TASK TO COMPLETE: Which of the lines in the records below hold the string "center"? Copy every one of them.

DATA FOR THIS EXERCISE:
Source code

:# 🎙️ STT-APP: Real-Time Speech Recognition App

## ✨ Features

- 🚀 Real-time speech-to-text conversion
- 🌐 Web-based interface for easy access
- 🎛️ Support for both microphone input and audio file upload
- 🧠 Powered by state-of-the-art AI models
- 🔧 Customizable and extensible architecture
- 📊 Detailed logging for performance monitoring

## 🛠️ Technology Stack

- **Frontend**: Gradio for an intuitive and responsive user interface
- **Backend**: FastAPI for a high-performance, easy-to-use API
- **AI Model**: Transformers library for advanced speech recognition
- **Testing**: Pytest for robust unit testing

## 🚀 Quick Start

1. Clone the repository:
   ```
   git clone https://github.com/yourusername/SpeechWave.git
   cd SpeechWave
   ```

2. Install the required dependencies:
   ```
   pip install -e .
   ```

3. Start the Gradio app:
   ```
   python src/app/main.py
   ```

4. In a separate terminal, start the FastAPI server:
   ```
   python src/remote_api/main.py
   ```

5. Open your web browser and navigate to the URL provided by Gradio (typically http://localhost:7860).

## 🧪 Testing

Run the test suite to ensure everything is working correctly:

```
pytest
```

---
==
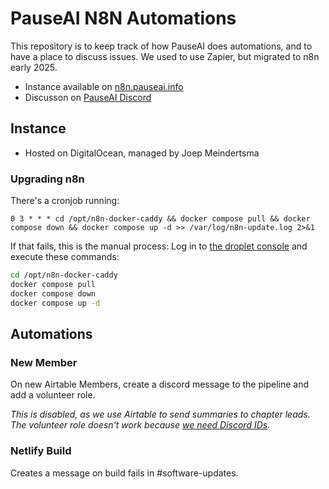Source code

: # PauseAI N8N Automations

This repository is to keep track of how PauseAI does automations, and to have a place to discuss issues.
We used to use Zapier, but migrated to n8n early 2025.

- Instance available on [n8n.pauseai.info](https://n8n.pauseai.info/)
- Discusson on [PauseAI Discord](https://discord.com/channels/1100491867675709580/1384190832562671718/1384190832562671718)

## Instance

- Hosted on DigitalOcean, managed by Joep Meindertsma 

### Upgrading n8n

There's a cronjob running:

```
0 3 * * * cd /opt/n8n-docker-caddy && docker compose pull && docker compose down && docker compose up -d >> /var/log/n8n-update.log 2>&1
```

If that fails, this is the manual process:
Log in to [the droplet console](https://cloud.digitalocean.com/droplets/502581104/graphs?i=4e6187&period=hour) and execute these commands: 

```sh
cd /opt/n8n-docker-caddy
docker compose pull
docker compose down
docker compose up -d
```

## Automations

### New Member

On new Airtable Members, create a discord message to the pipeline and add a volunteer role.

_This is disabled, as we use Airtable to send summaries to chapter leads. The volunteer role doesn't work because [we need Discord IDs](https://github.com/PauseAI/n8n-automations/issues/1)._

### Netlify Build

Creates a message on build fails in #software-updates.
* * *
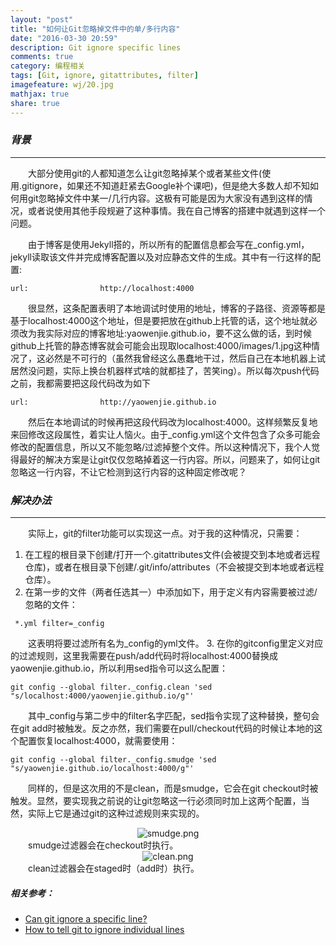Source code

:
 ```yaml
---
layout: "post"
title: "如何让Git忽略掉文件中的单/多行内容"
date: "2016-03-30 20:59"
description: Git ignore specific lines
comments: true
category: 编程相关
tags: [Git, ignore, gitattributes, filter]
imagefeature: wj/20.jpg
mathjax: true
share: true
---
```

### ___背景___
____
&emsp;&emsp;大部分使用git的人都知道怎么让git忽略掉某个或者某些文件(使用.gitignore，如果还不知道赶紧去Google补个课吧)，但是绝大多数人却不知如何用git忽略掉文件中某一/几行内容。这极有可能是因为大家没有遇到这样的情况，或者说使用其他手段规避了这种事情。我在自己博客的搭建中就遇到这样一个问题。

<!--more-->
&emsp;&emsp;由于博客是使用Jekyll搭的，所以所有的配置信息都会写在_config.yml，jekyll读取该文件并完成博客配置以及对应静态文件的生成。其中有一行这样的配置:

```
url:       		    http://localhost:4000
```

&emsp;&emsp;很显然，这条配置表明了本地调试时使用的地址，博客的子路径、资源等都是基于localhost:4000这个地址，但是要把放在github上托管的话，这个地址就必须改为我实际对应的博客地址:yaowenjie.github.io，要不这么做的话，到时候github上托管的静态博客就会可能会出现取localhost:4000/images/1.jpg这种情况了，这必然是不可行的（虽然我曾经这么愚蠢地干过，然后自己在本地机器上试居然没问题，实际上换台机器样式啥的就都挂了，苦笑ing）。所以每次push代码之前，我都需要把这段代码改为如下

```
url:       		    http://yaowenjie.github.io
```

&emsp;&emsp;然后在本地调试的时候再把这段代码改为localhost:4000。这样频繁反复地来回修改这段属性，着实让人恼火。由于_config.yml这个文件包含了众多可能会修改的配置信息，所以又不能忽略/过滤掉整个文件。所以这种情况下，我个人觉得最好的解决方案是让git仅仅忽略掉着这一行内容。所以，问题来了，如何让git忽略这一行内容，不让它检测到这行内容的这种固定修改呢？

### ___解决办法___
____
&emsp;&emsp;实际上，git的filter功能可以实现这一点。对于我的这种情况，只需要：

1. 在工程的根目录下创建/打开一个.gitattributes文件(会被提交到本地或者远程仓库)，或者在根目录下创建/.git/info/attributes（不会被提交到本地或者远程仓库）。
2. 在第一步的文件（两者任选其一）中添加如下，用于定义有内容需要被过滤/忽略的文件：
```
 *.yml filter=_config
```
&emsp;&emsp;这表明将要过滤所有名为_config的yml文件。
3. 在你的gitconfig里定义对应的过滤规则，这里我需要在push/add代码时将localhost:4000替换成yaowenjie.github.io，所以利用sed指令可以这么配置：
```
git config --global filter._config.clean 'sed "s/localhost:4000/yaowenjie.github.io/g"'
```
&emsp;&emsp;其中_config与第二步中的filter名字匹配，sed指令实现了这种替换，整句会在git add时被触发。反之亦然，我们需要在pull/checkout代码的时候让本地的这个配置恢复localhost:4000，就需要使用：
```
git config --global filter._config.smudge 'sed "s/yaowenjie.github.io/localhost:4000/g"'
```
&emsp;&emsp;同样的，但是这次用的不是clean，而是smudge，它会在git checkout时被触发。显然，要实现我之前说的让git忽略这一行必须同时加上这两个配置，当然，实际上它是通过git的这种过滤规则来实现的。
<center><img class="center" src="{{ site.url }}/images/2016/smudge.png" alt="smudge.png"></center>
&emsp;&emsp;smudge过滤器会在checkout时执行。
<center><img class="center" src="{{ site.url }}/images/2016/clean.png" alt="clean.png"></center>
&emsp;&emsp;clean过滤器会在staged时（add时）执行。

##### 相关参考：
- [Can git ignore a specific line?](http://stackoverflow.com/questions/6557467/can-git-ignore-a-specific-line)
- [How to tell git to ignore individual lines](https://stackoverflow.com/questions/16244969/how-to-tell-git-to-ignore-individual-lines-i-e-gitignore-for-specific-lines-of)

RESULT BELOW:
<center><img class="center" src="{{ site.url }}/images/2016/smudge.png" alt="smudge.png"></center>
<center><img class="center" src="{{ site.url }}/images/2016/clean.png" alt="clean.png"></center>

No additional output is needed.